The first test is a bit of a blur in my mind although I do remember thinking half way through “we can do this – it feels right to be here”.  What I do remember very clearly, and will cherish for a very long time, is the team cheer as I did the final halt – it would have lifted the roof if we were indoors!  My final centre line was ridden in a haze of tears and the comment of the day came later from one of the judges who commented “you were crying all the way down the centre line – I could hardly judge for laughing!!”

In other words, I was calm but very emotional!

The second day of the competition presented us with a very different scenario with possibly the worst weather I’ve ever ridden in.  The storms and gale force winds actually caused competition to be halted at one point and the draw was constantly changing as competitors scratched and headed for home.

We were there to ride a Grand Prix test though, and there was no way we were wimping out of that, even if it was a bit breezy!
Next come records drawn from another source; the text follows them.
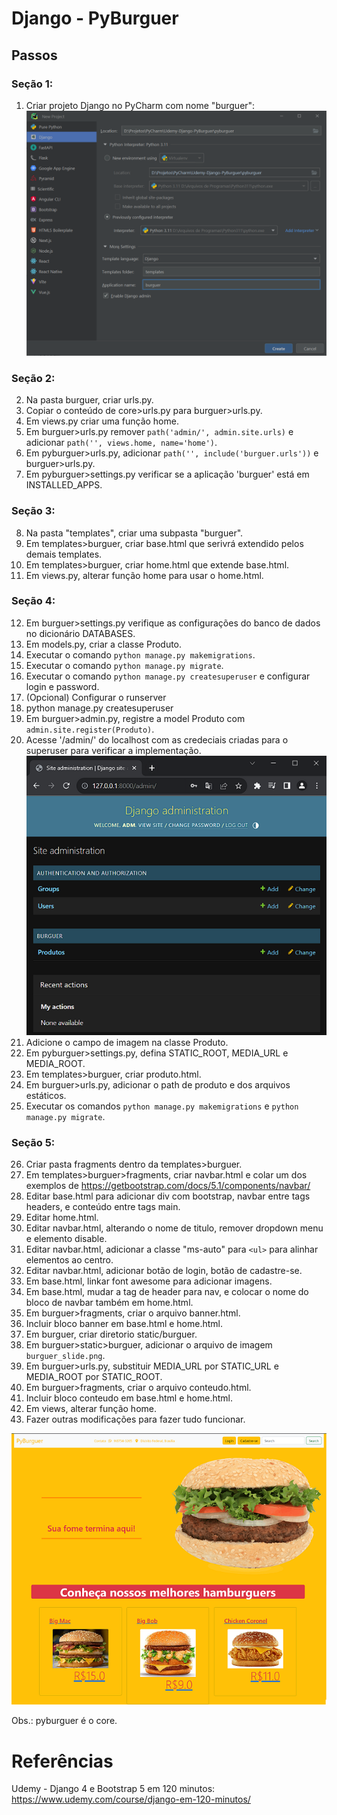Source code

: # Django - PyBurguer

## Passos

### Seção 1:
1. Criar projeto Django no PyCharm com nome "burguer":
![PyCharm-Django-Starter](/printscreens/PyCharm-Django-Starter-PyBurguer.png)
### Seção 2:
2. Na pasta burguer, criar urls.py. 
3. Copiar o conteúdo de core>urls.py para burguer>urls.py.
4. Em views.py criar uma função home.
5. Em burguer>urls.py remover `path('admin/', admin.site.urls)` e adicionar `path('', views.home, name='home')`.
6. Em pyburguer>urls.py, adicionar `path('', include('burguer.urls'))` e burguer>urls.py.
7. Em pyburguer>settings.py verificar se a aplicação 'burguer' está em INSTALLED_APPS.
### Seção 3:
8. Na pasta "templates", criar uma subpasta "burguer".
9. Em templates>burguer, criar base.html que serivrá extendido pelos demais templates.
10. Em templates>burguer, criar home.html que extende base.html.
11. Em views.py, alterar função home para usar o home.html.
### Seção 4:
12. Em burguer>settings.py verifique as configurações do banco de dados no dicionário DATABASES.
13. Em models.py, criar a classe Produto.
14. Executar o comando `python manage.py makemigrations`.
15. Executar o comando `python manage.py migrate`.
16. Executar o comando `python manage.py createsuperuser` e configurar login e password.
17. (Opcional) Configurar o runserver
18. python manage.py createsuperuser
19. Em burguer>admin.py, registre a model Produto com `admin.site.register(Produto)`.
20. Acesse '/admin/' do localhost com as credeciais criadas para o superuser para verificar a implementação.
![Django-admin](/printscreens/Django-admin-V1.png)
21. Adicione o campo de imagem na classe Produto.
22. Em pyburguer>settings.py, defina STATIC_ROOT, MEDIA_URL e MEDIA_ROOT.
23. Em templates>burguer, criar produto.html.
24. Em burguer>urls.py, adicionar o path de produto e dos arquivos estáticos.
25. Executar os comandos `python manage.py makemigrations` e `python manage.py migrate`.
### Seção 5:
26. Criar pasta fragments dentro da templates>burguer.
27. Em templates>burguer>fragments, criar navbar.html e colar um dos exemplos de
https://getbootstrap.com/docs/5.1/components/navbar/
28. Editar base.html para adicionar div com bootstrap, navbar entre tags headers, e conteúdo entre tags main.
29. Editar home.html. 
30. Editar navbar.html, alterando o nome de titulo, remover dropdown menu e elemento disable.
31. Editar navbar.html, adicionar a classe "ms-auto" para `<ul>` para alinhar elementos ao centro.
32. Editar navbar.html, adicionar botão de login, botão de cadastre-se.
33. Em base.html, linkar font awesome para adicionar imagens.
34. Em base.html, mudar a tag de header para nav, e colocar o nome do bloco de navbar também em home.html.
35. Em burguer>fragments, criar o arquivo banner.html.
36. Incluir bloco banner em base.html e home.html.
37. Em burguer, criar diretorio static/burguer.
38. Em burguer>static>burguer, adicionar o arquivo de imagem `burguer_slide.png`.
39. Em burguer>urls.py, substituir MEDIA_URL por STATIC_URL e MEDIA_ROOT por STATIC_ROOT.
40. Em burguer>fragments, criar o arquivo conteudo.html.
41. Incluir bloco conteudo em base.html e home.html.
42. Em views, alterar função home.
43. Fazer outras modificações para fazer tudo funcionar.

![Site-Home-V1](/printscreens/Site-Home-V1.png)


Obs.: pyburguer é o core.


# Referências
Udemy - Django 4 e Bootstrap 5 em 120 minutos:
https://www.udemy.com/course/django-em-120-minutos/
That day was a highlight for a completely different reason.  In the extreme conditions Gandalf was right on the edge of not coping but, even in all the madness the elements dished up, he stayed with me.  He was on the job, tuned in and I was incredibly proud of all that said about our partnership and the trust we’ve built together.

We came home from that competition with two very respectable GP scores, two rosettes and a huge sense of achievement. We also discovered a new, calm, focused motivation to now take our good starting scores and to improve them, bit by bit.

I’ve often heard people say that getting to Grand Prix is one journey and that riding at Grand Prix is a completely new one, almost unrelated to anything that went before.  I was always a bit sceptical about this – how could it be that different?  Now that I’m here I realise that it’s true.  I’m starting on a whole new exciting path that is going to take every bit of commitment I have.  Now I’m a Grand Prix rider – next I’m going to be a really good Grand Prix rider.  At least that’s the plan!

Perhaps most excitingly of all, I’m doing all this with a partner who was once broken and is now a powerhouse of muscle, talent and attitude.  Getting to Grand Prix is a real achievement; getting to Grand Prix with Gandalf and starting on this next journey together is something very special indeed.